Ticket #891 (closed task: fixed) — at Version 9
Resource download worker daemon
Reported by: | pudo | Owned by: | johnglover |
---|---|---|---|
Priority: | critical | Milestone: | ckan-sprint-2011-11-07 |
Component: | ckan | Keywords: | queue |
Cc: | Repository: | ckan | |
Theme: | none |
Description (last modified by johnglover) (diff)
Superticket: #1397
Write a worker daemon to download all resources from a CKAN instance to a local repository.
Questions
- Do we only want to download openly licensed information? ANS: no, we do everything (though do need to think about this re. IP issues)
- Should we have clever ways to dump APIs? ANS: no.
- Do we respect robots.txt even for openly licensed information? ANS: No (we're not crawling we're archiving)
- Use HTTP/1.1 Caching headers? ANS: if not changed since we last updated don't bother to recache.
- Complete support for ETags
- Expires, Max-Age etc.
- Check
Functionality
- Download files via HTTP, HTTPS (will not do FTP)
Process:
- [Archiver.Update checks queue (automated as part of celery)]
- Open url and get any info from resource on cache / content-length etc
- If FAILURE status: update task_status table (could retry if not more than 3 failures so far). Report task failure in celery
- Check headers for content-length and content-type ...
- IF: content-length > max_content_length: EXIT (store outcomes on task_status, and update resource with size and content-type and any other info we get?)
- ELSE: check content-type.
- IF: NOT data stuff (e.g. text/html) then EXIT. (store outcomes and info on resource)

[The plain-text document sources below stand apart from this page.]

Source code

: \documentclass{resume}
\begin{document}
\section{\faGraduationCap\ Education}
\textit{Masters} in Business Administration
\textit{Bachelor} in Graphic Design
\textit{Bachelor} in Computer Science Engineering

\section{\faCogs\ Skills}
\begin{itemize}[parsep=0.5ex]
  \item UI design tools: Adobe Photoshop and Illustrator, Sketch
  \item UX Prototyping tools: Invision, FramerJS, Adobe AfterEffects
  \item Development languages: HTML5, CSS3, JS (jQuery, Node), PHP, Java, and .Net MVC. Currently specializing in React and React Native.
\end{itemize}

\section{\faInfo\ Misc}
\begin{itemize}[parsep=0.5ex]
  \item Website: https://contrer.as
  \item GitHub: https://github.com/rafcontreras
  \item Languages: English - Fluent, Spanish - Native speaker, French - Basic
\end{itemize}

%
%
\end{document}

- ELSE: archive it (compute md5 hash etc)
- IF: get content-length and content-length unchanged GOTO step 4
- Archive it: connect to storage system and store it. Bucket: from config, Key: /archive/{timestamp}/{resourceid}/filename.ext
- Add cache url to resource and updated date
- Add other relevant info to resource such as md5, content-type etc
- Update task_status
Optional functionality
- If result object is HTML, search for references to "proper data" (CSV download pages etc.)

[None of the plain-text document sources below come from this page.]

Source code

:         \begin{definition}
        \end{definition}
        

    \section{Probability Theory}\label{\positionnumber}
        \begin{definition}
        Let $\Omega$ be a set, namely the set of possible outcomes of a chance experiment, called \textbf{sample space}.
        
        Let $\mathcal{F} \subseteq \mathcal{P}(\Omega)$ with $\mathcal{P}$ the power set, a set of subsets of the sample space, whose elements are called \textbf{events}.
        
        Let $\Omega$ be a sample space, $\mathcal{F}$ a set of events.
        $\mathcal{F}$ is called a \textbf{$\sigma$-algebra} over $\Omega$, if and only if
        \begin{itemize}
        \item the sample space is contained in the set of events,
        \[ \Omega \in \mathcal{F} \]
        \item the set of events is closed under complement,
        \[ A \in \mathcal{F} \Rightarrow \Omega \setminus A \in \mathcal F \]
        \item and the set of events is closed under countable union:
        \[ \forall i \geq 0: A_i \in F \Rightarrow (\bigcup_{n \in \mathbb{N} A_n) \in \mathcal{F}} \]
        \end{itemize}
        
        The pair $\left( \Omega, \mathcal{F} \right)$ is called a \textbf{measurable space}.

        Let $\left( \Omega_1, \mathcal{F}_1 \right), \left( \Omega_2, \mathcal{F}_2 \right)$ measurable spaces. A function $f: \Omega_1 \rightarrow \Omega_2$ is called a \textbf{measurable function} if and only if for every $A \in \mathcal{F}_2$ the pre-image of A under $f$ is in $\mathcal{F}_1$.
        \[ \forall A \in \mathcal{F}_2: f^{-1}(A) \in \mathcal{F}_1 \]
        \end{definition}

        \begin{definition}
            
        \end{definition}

- Download from POST forms (accepting licenses or weird proprietary systems)
- Support running on Google Apps Engine to save traffic costs.
Existing work
- https://bitbucket.org/okfn/ckanext-qa/overview
- out of date: https://bitbucket.org/pudo/ckanextarchive - Old archiver extension, largely experimental.

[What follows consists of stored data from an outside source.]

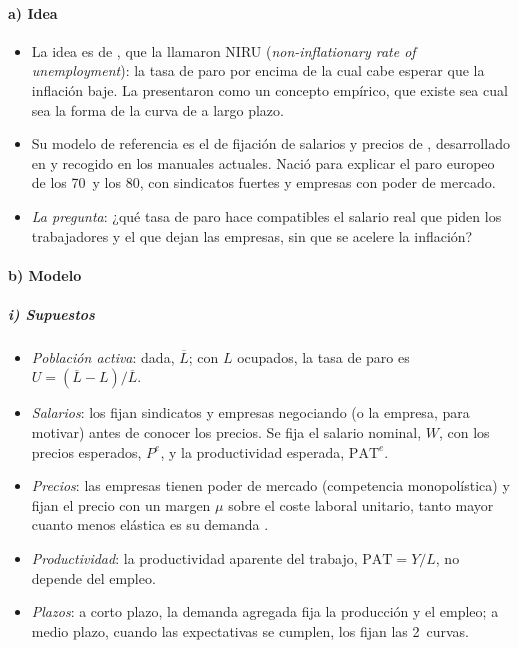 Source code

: \documentclass[11pt]{article}
\begin{document}
\paragraph{a) Idea}

\begin{itemize}
\item La idea es de \textcite{ModiglianiPapademos1975Targets}, que la llamaron NIRU (\emph{non-inflationary rate of unemployment}): la tasa de paro por encima de la cual cabe esperar que la inflación baje. La presentaron como un concepto empírico, que existe sea cual sea la forma de la curva de  a largo plazo.
\item Su modelo de referencia es el de fijación de salarios y precios de \textcite{LayardNickell1985Causes}, desarrollado en \textcite{LayardNickellJackman1991Unemployment} y recogido en los manuales actuales\nocite{CarlinSoskice2015Macroeconomics}. Nació para explicar el paro europeo de los 70~y los 80, con sindicatos fuertes y empresas con poder de mercado.
\item \emph{La pregunta}: ¿qué tasa de paro hace compatibles el salario real que piden los trabajadores y el que dejan las empresas, sin que se acelere la inflación?
\end{itemize}

\paragraph{b) Modelo}

\subparagraph{i) Supuestos}

\begin{itemize}
\item \emph{Población activa}: dada, $\overline L$; con $L$ ocupados, la tasa de paro es $U=(\overline L-L)/\overline L$.
\item \emph{Salarios}: los fijan sindicatos y empresas negociando (o la empresa, para motivar) antes de conocer los precios. Se fija el salario nominal, $W$, con los precios esperados, $P^e$, y la productividad esperada, $\mathrm{PAT}^e$.
\item \emph{Precios}: las empresas tienen poder de mercado (competencia monopolística) y fijan el precio con un margen $\mu$ sobre el coste laboral unitario, tanto mayor cuanto menos elástica es su demanda .
\item \emph{Productividad}: la productividad aparente del trabajo, $\mathrm{PAT}=Y/L$, no depende del empleo.
\item \emph{Plazos}: a corto plazo, la demanda agregada fija la producción y el empleo; a medio plazo, cuando las expectativas se cumplen, los fijan las 2~curvas.
\end{itemize}
\end{document}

- out of date: https://bitbucket.org/ollyc/ckan/changeset/1b16fbe9aa65 - Openness scores by ollyc
Change History
comment:3 Changed 3 years ago by rgrp
- Status changed from new to assigned
- Description modified (diff)
- Repository set to ckan
- Theme set to none
- Milestone set to ckan-v1.6
- Owner set to kindly
comment:5 Changed 3 years ago by rgrp
- Milestone changed from ckan-v1.6 to ckan-sprint-2011-10-24
May only do link-checker and not do full storage in this sprint.
comment:7 Changed 3 years ago by johnglover
- Keywords queue added
- Owner changed from kindly to johnglover
- Description modified (diff)
comment:8 Changed 3 years ago by johnglover
- Milestone changed from ckan-sprint-2011-10-24 to current-ckan-sprint-2011-11-07
Almost finished (see http://github.com/okfn/ckanext-archiver).
Still to address:
- check headers to see if hash / cache / max-age / expires indicates that the resource does not need to be downloaded.
- add cache url to resource
comment:9 Changed 3 years ago by johnglover
- Status changed from assigned to closed
- Resolution set to fixed
- Description modified (diff)
Added cache_url and cache_last_updated to resources after archiving.
Not checking for hash value in headers. This process will generally only run when a new resource is added or someone updates a URL, so we don't expect to be regularly downloading the same resource.
We will need something along these lines if this is running as a regular cron job, but in that case the logic will be added to the cron job itself (probably a paster command).